I think it's easier to get the hop bag out of a bucket

It is, but why would you need to? Leave the hop bag in until it's time to bottle it, then rack the beer to your bottling bucket and bottle immediately, leaving the hop bag inside the carboy. After you've emptied the carboy, remove the hop bag and clean the carboy. Or just add the hops in loose.

and I like to get the beer off that yeast cake.

Why?

My buddy tells me he just adds dry hops/ beans to the primary.

That's what I do. However, if you want to reuse the yeast, and you're determined to transfer the beer to secondary, at least do it using a vessel that has minimal head space and is airtight (read: NOT a bucket!), such as a 5 gallon carboy with an airlock.

Hoppy_Sanchez said:
This fermentation has just been so vigorous.

What was your fermentation temperature? How did you control your fermentation temperature?
 
The reason a carboy is suggested for secondary is that you would have much less area exposed to air....but only if you use a carboy that is the right size.

When your beer is done fermenting, it is also done producing CO2. That blanket of CO2 protects your beer from bacteria that need oxygen to reproduce. When you rack your beer to secondary you lose the CO2 blanket, leaving your with only the CO2 that was dissolved in the beer to outgas to protect the beer. If you rack to a carboy that is smaller so your beer fills it to the neck, it takes little CO2 to fill that space.

Good sanitation helps keep the bacteria at bay but there is plenty of it floating around in the air that can infect your beer even if you have good sanitation. Best bet is to keep it from reproducing by leaving the beer in the primary until it is ready to bottle.

Now with all that said, you have a carboy and you have a bucket. Perfect! Make a beer in the carboy...and make another beer in the bucket. Now you have both filled and the urge to transfer to secondary can only be filled if you buy another carboy....which I hope you don't.:mug:

Wow!
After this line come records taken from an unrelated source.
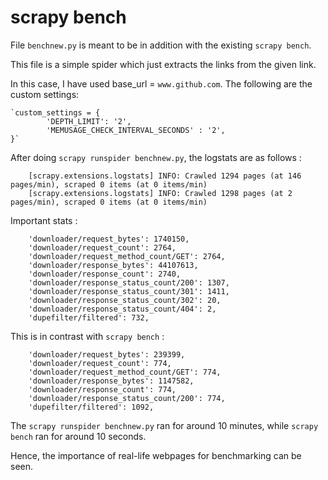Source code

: # scrapy bench

File `benchnew.py` is meant to be in addition with the existing `scrapy bench`.

This file is a simple spider which just extracts the links from the given link.

In this case, I have used base_url = `www.github.com`. The following are the custom settings:

	`custom_settings = {
		    'DEPTH_LIMIT': '2',
		    'MEMUSAGE_CHECK_INTERVAL_SECONDS' : '2',
	}`
	

After doing `scrapy runspider benchnew.py`, the logstats are as follows :


		[scrapy.extensions.logstats] INFO: Crawled 1294 pages (at 146 pages/min), scraped 0 items (at 0 items/min)
		[scrapy.extensions.logstats] INFO: Crawled 1298 pages (at 2 pages/min), scraped 0 items (at 0 items/min)


Important stats : 

		'downloader/request_bytes': 1740150,
		'downloader/request_count': 2764,
		'downloader/request_method_count/GET': 2764,
		'downloader/response_bytes': 44107613,
		'downloader/response_count': 2740,
		'downloader/response_status_count/200': 1307,
		'downloader/response_status_count/301': 1411,
		'downloader/response_status_count/302': 20,
		'downloader/response_status_count/404': 2,
		'dupefilter/filtered': 732,

This is in contrast with `scrapy bench` : 

		'downloader/request_bytes': 239399,
		'downloader/request_count': 774,
		'downloader/request_method_count/GET': 774,
		'downloader/response_bytes': 1147582,
		'downloader/response_count': 774,
		'downloader/response_status_count/200': 774,
		'dupefilter/filtered': 1092,
		
The `scrapy runspider benchnew.py` ran for around 10 minutes, while `scrapy bench` ran for around 10 seconds.

Hence, the importance of real-life webpages for benchmarking can be seen.

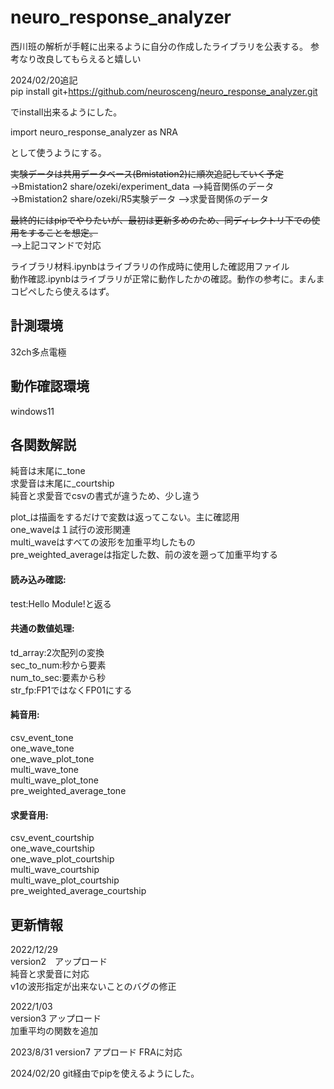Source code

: # neuro_response_analyzer

西川班の解析が手軽に出来るように自分の作成したライブラリを公表する。
参考なり改良してもらえると嬉しい

2024/02/20追記   
pip install git+https://github.com/neurosceng/neuro_response_analyzer.git   

でinstall出来るようにした。

import neuro_response_analyzer as NRA

として使うようにする。

~~実験データは共用データベース(Bmistation2)に順次追記していく予定~~    
→Bmistation2 share/ozeki/experiment_data  -->純音関係のデータ   
→Bmistation2 share/ozeki/R5実験データ      -->求愛音関係のデータ   


~~最終的にはpipでやりたいが、最初は更新多めのため、同ディレクトリ下での使用をすることを想定。~~  
-->上記コマンドで対応   

ライブラリ材料.ipynbはライブラリの作成時に使用した確認用ファイル   
動作確認.ipynbはライブラリが正常に動作したかの確認。動作の参考に。まんまコピペしたら使えるはず。      

##  計測環境
32ch多点電極

##  動作確認環境
windows11


##  各関数解説   

純音は末尾に_tone   
求愛音は末尾に_courtship   
純音と求愛音でcsvの書式が違うため、少し違う   

plot_は描画をするだけで変数は返ってこない。主に確認用   
one_waveは１試行の波形関連   
multi_waveはすべての波形を加重平均したもの   
pre_weighted_averageは指定した数、前の波を遡って加重平均する   

#### 読み込み確認:   
test:Hello Module!と返る   

#### 共通の数値処理:   
td_array:2次配列の変換   
sec_to_num:秒から要素   
num_to_sec:要素から秒   
str_fp:FP1ではなくFP01にする

#### 純音用:   
csv_event_tone   
one_wave_tone   
one_wave_plot_tone   
multi_wave_tone   
multi_wave_plot_tone   
pre_weighted_average_tone

#### 求愛音用:   
csv_event_courtship   
one_wave_courtship   
one_wave_plot_courtship   
multi_wave_courtship   
multi_wave_plot_courtship   
pre_weighted_average_courtship


##  更新情報   
2022/12/29   
version2　アップロード   
純音と求愛音に対応   
v1の波形指定が出来ないことのバグの修正   

2022/1/03   
version3 アップロード 　  
加重平均の関数を追加   

2023/8/31
version7 アプロード
FRAに対応

2024/02/20
git経由でpipを使えるようにした。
That was some great info. Makes a lot of sense. Thank you very much for sharing. I'll probably not rack now sense I don't want to lose that co2 blanket. I always thought it was good to rack to secondary to have a cleaner, clearer beer.
 
What was your fermentation temperature? How did you control your fermentation temperature?

My temp was running around 72-74. It's been really hot out here in the Central Valley of California. I use the cool brewing insulated bag. Throw in some ice packs or frozen 2 litters and change them out once they defrost which is daily. When it's not so hot it will stay around 68-70.
 
For the first dryhopping I usually just drop the hop pellets into the carboy. If I need to do a 2nd or 3rd dryhopping I rack first.

You'll discover if you have room for it a fermentation fridge (used) on a controller is the way to go. Not only can you then ferment at a temp you want, for a clearer beer then you can always cold crash after dryhopping.